- [WORK TO BE COMPLETED]:
Omit the pictures, then reproduce every remaining record exactly.

- [RECORDS TO USE]:
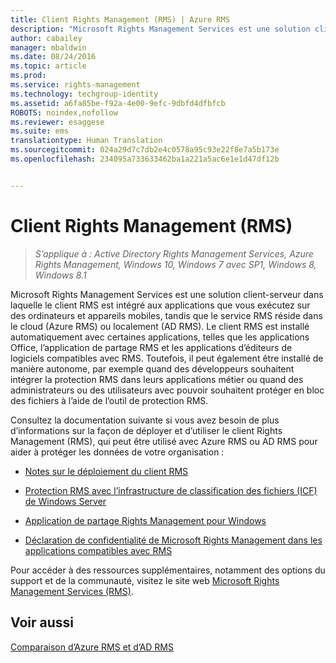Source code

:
 ```yaml
---
title: Client Rights Management (RMS) | Azure RMS
description: "Microsoft Rights Management Services est une solution client-serveur dans laquelle le client RMS est intégré aux applications que vous exécutez sur des ordinateurs et appareils mobiles, tandis que le service RMS réside dans le cloud (Azure RMS) ou localement (AD RMS). Le client RMS est installé automatiquement avec certaines applications, telles que les applications Office, l’application de partage RMS et les applications d’éditeurs de logiciels compatibles avec RMS. Toutefois, il peut également être installé de manière autonome, par exemple quand des développeurs souhaitent intégrer la protection RMS dans leurs applications métier ou quand des administrateurs ou des utilisateurs avec pouvoir souhaitent protéger en bloc des fichiers à l’aide de l’outil de protection RMS."
author: cabailey
manager: mbaldwin
ms.date: 08/24/2016
ms.topic: article
ms.prod: 
ms.service: rights-management
ms.technology: techgroup-identity
ms.assetid: a6fa85be-f92a-4e00-9efc-9dbfd4dfbfcb
ROBOTS: noindex,nofollow
ms.reviewer: esaggese
ms.suite: ems
translationtype: Human Translation
ms.sourcegitcommit: 024a29d7c7db2e4c0578a95c93e22f8e7a5b173e
ms.openlocfilehash: 234095a733633462ba1a221a5ac6e1e1d47df12b


---
```


# Client Rights Management (RMS)

>*S’applique à : Active Directory Rights Management Services, Azure Rights Management, Windows 10, Windows 7 avec SP1, Windows 8, Windows 8.1*

Microsoft Rights Management Services est une solution client-serveur dans laquelle le client RMS est intégré aux applications que vous exécutez sur des ordinateurs et appareils mobiles, tandis que le service RMS réside dans le cloud (Azure RMS) ou localement (AD RMS). Le client RMS est installé automatiquement avec certaines applications, telles que les applications Office, l’application de partage RMS et les applications d’éditeurs de logiciels compatibles avec RMS. Toutefois, il peut également être installé de manière autonome, par exemple quand des développeurs souhaitent intégrer la protection RMS dans leurs applications métier ou quand des administrateurs ou des utilisateurs avec pouvoir souhaitent protéger en bloc des fichiers à l’aide de l’outil de protection RMS.

Consultez la documentation suivante si vous avez besoin de plus d’informations sur la façon de déployer et d’utiliser le client Rights Management (RMS), qui peut être utilisé avec Azure RMS ou AD RMS pour aider à protéger les données de votre organisation :

- [Notes sur le déploiement du client RMS](client-deployment-notes.md)

- [Protection RMS avec l’infrastructure de classification des fichiers (ICF) de Windows Server](configure-fci.md)

- [Application de partage Rights Management pour Windows](sharing-app-windows.md)

- [Déclaration de confidentialité de Microsoft Rights Management dans les applications compatibles avec RMS](privacy-statement-rms-enlightened-applications.md)


Pour accéder à des ressources supplémentaires, notamment des options du support et de la communauté, visitez le site web [Microsoft Rights Management Services (RMS)](https://www.microsoft.com/rms).

## Voir aussi
[Comparaison d’Azure RMS et d’AD RMS](../understand-explore/compare-azure-rms-ad-rms.md)



<!--HONumber=Aug16_HO4-->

- [SOLUTION TO THIS PROBLEM]:
Source code

:
 ```yaml
---
title: Client Rights Management (RMS) | Azure RMS
description: "Microsoft Rights Management Services est une solution client-serveur dans laquelle le client RMS est intégré aux applications que vous exécutez sur des ordinateurs et appareils mobiles, tandis que le service RMS réside dans le cloud (Azure RMS) ou localement (AD RMS). Le client RMS est installé automatiquement avec certaines applications, telles que les applications Office, l’application de partage RMS et les applications d’éditeurs de logiciels compatibles avec RMS. Toutefois, il peut également être installé de manière autonome, par exemple quand des développeurs souhaitent intégrer la protection RMS dans leurs applications métier ou quand des administrateurs ou des utilisateurs avec pouvoir souhaitent protéger en bloc des fichiers à l’aide de l’outil de protection RMS."
author: cabailey
manager: mbaldwin
ms.date: 08/24/2016
ms.topic: article
ms.prod: 
ms.service: rights-management
ms.technology: techgroup-identity
ms.assetid: a6fa85be-f92a-4e00-9efc-9dbfd4dfbfcb
ROBOTS: noindex,nofollow
ms.reviewer: esaggese
ms.suite: ems
translationtype: Human Translation
ms.sourcegitcommit: 024a29d7c7db2e4c0578a95c93e22f8e7a5b173e
ms.openlocfilehash: 234095a733633462ba1a221a5ac6e1e1d47df12b


---
```


# Client Rights Management (RMS)

>*S’applique à : Active Directory Rights Management Services, Azure Rights Management, Windows 10, Windows 7 avec SP1, Windows 8, Windows 8.1*

Microsoft Rights Management Services est une solution client-serveur dans laquelle le client RMS est intégré aux applications que vous exécutez sur des ordinateurs et appareils mobiles, tandis que le service RMS réside dans le cloud (Azure RMS) ou localement (AD RMS). Le client RMS est installé automatiquement avec certaines applications, telles que les applications Office, l’application de partage RMS et les applications d’éditeurs de logiciels compatibles avec RMS. Toutefois, il peut également être installé de manière autonome, par exemple quand des développeurs souhaitent intégrer la protection RMS dans leurs applications métier ou quand des administrateurs ou des utilisateurs avec pouvoir souhaitent protéger en bloc des fichiers à l’aide de l’outil de protection RMS.

Consultez la documentation suivante si vous avez besoin de plus d’informations sur la façon de déployer et d’utiliser le client Rights Management (RMS), qui peut être utilisé avec Azure RMS ou AD RMS pour aider à protéger les données de votre organisation :

- [Notes sur le déploiement du client RMS](client-deployment-notes.md)

- [Protection RMS avec l’infrastructure de classification des fichiers (ICF) de Windows Server](configure-fci.md)

- [Application de partage Rights Management pour Windows](sharing-app-windows.md)

- [Déclaration de confidentialité de Microsoft Rights Management dans les applications compatibles avec RMS](privacy-statement-rms-enlightened-applications.md)


Pour accéder à des ressources supplémentaires, notamment des options du support et de la communauté, visitez le site web [Microsoft Rights Management Services (RMS)](https://www.microsoft.com/rms).

## Voir aussi
[Comparaison d’Azure RMS et d’AD RMS](../understand-explore/compare-azure-rms-ad-rms.md)



<!--HONumber=Aug16_HO4-->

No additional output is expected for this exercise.